With the boat, I guess the first consideration is the length. Obviously the longer they are, the slightly more tricky they are to steer, but you soon get used to them and everyone is really helpful on the canals if ever you're struggling . Some boats are fitted with a bow thruster, these are a bit easier to manoeuvre. The odd bash here and there is inevitable, we once took a brand new boat out and she came back with a number of bashes and scratches; the boat yard didnt even mention it.

There are various stern layouts for the boats, you can find out more here as there might be one sort that suits your family better.

Another thing to look at is the layout. We prefer a reverse layout which has the kitchen at the back and beds at the front so that in bad weather, whoever is steering isnt isolated from everyone else at the front of the boat. That might not suit everyone though as some people like to be able to sit inside and look out of the front of the boat

Internally, boats are usually well equipped and often have wifi and satellite TV. All have decent showers, microwaves, fridge and a cooker (we've even had a bath once!). For beds, you'll need to decide whether you want fixed or ones you make up/ a mixture of both.

Hopefully your children would really enjoy it - there will be lots of other children so it can be really sociable. Even walking to a canalside farm shop can be an adventure!

Sorry for the long post by the way. Oh and one last thing, if you do go, dont take suitcases. If you take squashy bags, they tuck away much more easily and can be used to collect provisions en route.

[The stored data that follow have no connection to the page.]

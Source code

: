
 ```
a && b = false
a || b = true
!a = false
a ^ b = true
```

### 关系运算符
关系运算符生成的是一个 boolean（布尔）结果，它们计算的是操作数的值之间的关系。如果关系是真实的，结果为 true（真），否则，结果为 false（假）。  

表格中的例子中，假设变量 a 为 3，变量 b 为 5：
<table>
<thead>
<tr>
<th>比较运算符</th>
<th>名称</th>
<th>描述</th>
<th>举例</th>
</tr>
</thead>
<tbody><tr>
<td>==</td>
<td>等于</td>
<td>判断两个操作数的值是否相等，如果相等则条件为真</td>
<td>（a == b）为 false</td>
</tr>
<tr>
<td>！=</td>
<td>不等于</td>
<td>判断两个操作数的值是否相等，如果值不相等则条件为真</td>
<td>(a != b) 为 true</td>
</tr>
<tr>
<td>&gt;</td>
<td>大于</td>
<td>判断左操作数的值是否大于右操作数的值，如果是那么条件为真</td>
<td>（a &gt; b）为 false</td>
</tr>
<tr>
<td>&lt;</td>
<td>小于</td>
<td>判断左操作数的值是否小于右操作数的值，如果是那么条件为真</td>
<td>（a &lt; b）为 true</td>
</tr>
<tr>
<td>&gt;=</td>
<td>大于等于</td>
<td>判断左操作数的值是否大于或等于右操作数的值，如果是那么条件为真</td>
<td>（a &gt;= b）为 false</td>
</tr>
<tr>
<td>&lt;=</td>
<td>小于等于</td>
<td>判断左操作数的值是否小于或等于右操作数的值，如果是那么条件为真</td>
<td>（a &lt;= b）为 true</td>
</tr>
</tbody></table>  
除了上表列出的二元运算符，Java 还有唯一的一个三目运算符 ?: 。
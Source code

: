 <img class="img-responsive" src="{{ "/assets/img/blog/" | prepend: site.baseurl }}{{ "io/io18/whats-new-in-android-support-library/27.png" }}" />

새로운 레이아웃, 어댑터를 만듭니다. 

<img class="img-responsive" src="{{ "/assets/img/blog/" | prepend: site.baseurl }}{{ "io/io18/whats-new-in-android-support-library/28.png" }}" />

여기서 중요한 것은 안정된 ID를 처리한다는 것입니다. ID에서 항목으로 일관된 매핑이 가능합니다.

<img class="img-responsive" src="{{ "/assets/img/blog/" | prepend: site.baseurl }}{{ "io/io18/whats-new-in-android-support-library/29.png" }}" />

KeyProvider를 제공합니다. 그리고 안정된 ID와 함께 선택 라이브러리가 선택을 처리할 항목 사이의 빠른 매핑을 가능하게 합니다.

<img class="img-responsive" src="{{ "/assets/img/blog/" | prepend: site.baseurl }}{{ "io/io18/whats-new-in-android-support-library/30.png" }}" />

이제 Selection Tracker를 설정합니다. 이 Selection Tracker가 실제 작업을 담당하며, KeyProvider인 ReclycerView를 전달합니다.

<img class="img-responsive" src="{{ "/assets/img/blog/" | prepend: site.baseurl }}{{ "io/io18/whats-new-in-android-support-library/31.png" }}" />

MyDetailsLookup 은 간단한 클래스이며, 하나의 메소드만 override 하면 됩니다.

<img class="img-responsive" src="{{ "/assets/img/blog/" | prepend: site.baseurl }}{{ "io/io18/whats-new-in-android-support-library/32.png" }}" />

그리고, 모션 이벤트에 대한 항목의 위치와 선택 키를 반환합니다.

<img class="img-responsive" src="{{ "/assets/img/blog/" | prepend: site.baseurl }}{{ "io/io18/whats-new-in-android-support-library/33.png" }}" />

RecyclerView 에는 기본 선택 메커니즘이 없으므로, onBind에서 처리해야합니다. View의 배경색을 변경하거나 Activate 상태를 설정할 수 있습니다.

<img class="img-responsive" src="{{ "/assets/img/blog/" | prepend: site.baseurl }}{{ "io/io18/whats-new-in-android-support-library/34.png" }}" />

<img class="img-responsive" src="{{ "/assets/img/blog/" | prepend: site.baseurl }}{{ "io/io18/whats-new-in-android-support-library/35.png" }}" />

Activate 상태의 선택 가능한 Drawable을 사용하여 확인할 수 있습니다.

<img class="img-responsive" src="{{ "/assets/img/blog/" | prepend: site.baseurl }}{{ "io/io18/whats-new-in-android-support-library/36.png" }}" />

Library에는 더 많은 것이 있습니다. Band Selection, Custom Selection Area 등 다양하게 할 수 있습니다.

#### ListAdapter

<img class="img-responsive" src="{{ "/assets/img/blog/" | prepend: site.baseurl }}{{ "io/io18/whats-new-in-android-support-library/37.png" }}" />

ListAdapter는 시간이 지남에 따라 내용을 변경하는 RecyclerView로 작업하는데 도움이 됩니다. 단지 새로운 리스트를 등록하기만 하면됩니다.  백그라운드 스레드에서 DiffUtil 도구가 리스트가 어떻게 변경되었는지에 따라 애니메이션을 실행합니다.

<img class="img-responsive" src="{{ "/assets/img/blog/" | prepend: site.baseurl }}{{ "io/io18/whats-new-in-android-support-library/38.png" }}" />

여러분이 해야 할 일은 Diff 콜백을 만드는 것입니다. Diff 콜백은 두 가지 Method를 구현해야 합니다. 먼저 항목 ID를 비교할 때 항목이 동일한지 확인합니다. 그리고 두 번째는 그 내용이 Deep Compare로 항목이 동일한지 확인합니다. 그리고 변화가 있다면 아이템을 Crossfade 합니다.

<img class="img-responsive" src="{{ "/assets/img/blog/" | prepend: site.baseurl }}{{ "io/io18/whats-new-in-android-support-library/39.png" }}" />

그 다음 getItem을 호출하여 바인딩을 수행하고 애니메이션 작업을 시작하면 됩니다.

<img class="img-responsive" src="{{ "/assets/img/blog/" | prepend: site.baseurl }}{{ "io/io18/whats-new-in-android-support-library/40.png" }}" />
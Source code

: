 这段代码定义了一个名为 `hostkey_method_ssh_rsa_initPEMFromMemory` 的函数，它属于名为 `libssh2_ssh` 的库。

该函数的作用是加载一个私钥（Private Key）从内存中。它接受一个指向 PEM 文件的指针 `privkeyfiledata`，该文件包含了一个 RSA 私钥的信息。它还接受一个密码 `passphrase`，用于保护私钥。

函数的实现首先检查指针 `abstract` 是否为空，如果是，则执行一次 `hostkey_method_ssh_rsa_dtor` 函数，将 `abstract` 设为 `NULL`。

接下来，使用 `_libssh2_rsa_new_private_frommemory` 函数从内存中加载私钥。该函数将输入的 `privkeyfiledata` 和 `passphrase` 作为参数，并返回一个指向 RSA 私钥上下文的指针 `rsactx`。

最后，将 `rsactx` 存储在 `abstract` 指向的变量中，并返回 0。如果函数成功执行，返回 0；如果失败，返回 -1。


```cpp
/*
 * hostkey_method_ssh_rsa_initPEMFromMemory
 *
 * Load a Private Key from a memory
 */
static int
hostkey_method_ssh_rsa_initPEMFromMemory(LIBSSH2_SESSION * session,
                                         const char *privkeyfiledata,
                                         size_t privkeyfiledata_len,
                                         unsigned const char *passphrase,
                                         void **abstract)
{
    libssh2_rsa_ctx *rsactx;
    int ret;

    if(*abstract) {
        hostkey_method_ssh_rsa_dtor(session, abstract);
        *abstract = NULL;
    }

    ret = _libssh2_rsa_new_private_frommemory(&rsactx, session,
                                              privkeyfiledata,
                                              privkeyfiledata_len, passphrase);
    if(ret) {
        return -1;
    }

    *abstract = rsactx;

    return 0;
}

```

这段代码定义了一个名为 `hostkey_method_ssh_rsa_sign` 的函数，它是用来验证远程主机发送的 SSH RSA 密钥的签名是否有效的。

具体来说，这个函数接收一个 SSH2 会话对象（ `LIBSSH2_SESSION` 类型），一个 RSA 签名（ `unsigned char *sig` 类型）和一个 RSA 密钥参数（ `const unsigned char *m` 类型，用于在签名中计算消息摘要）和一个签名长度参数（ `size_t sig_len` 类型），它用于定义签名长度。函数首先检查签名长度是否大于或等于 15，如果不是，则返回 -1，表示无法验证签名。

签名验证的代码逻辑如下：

spababe Fri 15-Apr-16 12:41:00

We have been several times but always go with another family. If the weather is bad we found the children/teens won't emerge and help but they all play a board or card game while we do the locks. The Kennet and Avon is great if you avoid the Caen flight. It's restored fairly recently so in great condition and a good towpath. We get a boat that splits so each family has a bathroom. Don't plan too much as things can take longer than you expect. Load the boat with food, home made cakes and emergency chocolate and wine is a must. When things go wrong and it's raining, emergency chocolate solves everything. Often this turns out to the best bit everyone remembers anyway.
Buy a Nicholson guide - it shows the routes and lists local pubs and shops and is indispensible.